- Opening Delimiter -
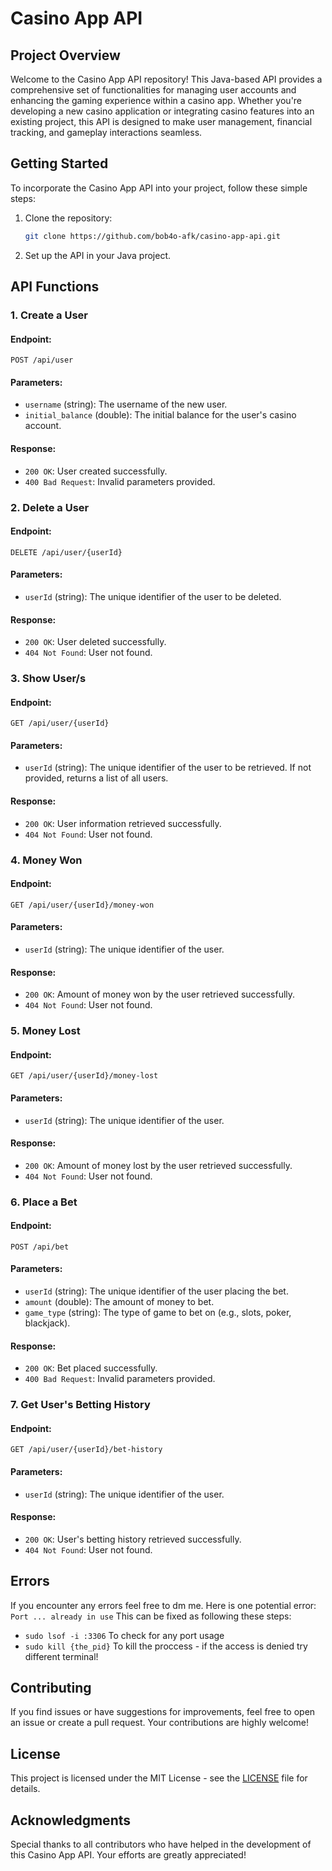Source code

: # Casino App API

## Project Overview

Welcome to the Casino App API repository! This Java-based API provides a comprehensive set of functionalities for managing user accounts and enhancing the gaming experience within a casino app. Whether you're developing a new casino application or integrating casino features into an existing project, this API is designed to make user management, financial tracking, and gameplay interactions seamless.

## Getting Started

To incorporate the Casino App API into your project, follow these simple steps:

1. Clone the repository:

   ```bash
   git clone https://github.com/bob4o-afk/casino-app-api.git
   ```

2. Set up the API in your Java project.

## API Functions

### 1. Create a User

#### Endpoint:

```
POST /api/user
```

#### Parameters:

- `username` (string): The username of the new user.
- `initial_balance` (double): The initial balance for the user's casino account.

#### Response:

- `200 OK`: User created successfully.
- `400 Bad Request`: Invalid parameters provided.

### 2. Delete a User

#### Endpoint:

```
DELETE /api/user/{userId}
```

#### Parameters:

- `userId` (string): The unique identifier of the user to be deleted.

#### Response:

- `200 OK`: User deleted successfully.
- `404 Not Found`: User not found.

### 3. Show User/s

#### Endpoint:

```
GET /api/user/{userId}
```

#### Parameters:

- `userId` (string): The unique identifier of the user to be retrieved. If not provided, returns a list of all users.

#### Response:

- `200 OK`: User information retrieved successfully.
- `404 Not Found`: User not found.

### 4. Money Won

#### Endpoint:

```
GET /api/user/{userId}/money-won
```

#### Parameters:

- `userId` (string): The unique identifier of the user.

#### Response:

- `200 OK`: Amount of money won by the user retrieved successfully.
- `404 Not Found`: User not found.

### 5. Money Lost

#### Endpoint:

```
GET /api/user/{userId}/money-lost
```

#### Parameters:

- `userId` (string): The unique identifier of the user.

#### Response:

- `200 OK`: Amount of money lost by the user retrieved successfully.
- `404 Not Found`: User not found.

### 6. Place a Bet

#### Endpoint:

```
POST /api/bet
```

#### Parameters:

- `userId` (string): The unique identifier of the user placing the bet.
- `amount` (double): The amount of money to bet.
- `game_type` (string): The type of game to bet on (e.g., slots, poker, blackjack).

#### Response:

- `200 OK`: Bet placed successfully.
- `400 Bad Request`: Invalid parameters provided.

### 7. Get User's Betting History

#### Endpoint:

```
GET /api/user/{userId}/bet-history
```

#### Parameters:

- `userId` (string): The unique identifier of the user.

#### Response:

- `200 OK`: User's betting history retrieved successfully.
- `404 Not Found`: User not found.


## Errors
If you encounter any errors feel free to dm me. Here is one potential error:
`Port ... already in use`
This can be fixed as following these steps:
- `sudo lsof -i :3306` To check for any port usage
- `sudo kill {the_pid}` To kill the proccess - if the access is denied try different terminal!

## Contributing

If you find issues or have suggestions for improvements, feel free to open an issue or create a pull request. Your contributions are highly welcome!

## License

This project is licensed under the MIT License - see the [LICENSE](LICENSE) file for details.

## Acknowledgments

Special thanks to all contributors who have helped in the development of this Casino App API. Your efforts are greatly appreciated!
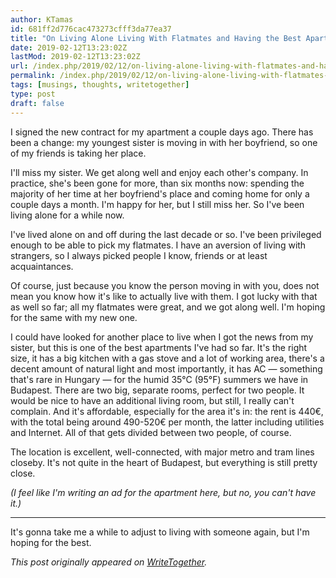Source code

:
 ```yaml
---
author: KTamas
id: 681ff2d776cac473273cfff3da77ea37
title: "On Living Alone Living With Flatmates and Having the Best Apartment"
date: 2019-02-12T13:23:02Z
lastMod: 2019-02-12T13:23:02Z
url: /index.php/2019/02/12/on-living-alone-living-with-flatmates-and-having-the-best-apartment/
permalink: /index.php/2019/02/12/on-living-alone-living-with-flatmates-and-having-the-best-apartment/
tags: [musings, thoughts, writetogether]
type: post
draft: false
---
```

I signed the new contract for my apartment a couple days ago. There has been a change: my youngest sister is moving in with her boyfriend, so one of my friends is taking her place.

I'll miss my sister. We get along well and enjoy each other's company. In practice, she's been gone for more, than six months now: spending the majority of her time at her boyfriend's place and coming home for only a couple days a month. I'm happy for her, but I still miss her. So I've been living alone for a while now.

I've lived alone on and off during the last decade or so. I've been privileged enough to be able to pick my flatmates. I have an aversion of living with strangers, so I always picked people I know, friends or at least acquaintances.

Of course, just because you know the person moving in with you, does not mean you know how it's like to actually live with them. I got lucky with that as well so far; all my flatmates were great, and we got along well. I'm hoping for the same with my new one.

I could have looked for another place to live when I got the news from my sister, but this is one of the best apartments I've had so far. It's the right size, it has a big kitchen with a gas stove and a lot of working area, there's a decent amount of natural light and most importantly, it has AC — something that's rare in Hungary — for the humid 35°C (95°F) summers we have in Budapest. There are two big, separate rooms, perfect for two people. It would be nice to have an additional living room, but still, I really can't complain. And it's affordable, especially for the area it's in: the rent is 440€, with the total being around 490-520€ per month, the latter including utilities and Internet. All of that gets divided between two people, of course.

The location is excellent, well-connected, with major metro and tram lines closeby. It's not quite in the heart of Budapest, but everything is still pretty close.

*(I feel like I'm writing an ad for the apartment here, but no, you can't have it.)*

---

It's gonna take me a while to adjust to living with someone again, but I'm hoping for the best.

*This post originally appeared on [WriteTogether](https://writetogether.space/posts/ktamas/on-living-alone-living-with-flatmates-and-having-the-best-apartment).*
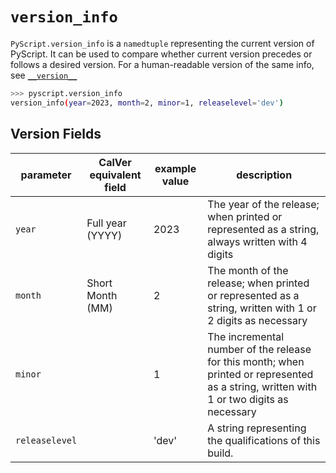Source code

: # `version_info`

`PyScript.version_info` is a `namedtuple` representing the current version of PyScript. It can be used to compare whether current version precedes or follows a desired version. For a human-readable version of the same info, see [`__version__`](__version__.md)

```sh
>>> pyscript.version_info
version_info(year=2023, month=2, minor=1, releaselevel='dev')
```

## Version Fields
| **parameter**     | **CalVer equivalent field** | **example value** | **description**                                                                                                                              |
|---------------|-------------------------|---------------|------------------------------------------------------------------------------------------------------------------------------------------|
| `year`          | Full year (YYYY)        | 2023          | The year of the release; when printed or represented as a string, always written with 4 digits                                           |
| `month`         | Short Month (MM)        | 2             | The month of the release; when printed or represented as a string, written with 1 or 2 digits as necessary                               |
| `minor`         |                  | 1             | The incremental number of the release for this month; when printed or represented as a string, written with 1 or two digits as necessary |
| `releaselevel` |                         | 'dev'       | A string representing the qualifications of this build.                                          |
- Closing Delimiter -
§ WHAT TO PRODUCE: Each line of the material that has the word "License" belongs in the answer.

§ WRITTEN REPLY:
## License
This project is licensed under the MIT License - see the [LICENSE](LICENSE) file for details.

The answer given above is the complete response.